----- Records for the task

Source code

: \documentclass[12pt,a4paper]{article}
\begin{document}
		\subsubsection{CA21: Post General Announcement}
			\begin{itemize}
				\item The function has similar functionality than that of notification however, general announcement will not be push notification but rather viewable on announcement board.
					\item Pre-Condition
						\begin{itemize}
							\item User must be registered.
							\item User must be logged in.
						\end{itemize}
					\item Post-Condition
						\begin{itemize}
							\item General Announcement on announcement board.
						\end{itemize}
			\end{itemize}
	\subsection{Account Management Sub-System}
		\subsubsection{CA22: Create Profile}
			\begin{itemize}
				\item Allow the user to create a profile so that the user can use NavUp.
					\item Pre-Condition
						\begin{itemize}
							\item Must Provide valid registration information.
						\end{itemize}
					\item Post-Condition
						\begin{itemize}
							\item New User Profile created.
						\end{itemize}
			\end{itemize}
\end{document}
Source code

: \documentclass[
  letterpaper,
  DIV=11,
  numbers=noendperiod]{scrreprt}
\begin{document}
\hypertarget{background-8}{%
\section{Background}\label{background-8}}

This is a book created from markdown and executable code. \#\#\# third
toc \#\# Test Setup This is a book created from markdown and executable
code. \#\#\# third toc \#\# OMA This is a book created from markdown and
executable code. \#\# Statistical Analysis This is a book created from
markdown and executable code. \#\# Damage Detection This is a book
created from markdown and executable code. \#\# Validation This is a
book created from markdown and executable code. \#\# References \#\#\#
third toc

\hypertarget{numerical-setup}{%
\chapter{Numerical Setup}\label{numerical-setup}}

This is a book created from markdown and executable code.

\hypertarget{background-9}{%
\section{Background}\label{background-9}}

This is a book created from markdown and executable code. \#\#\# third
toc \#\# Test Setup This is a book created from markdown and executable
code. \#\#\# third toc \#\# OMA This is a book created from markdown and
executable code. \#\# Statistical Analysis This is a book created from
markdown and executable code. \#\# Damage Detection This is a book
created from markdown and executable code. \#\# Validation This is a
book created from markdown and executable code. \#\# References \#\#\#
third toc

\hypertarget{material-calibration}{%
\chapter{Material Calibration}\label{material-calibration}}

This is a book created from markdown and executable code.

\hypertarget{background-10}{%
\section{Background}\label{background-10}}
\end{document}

----------

Your answer should consist of every line from the entries that holds "label".

\section{Background}\label{background-8}}
\chapter{Numerical Setup}\label{numerical-setup}}
\section{Background}\label{background-9}}
\chapter{Material Calibration}\label{material-calibration}}
\section{Background}\label{background-10}}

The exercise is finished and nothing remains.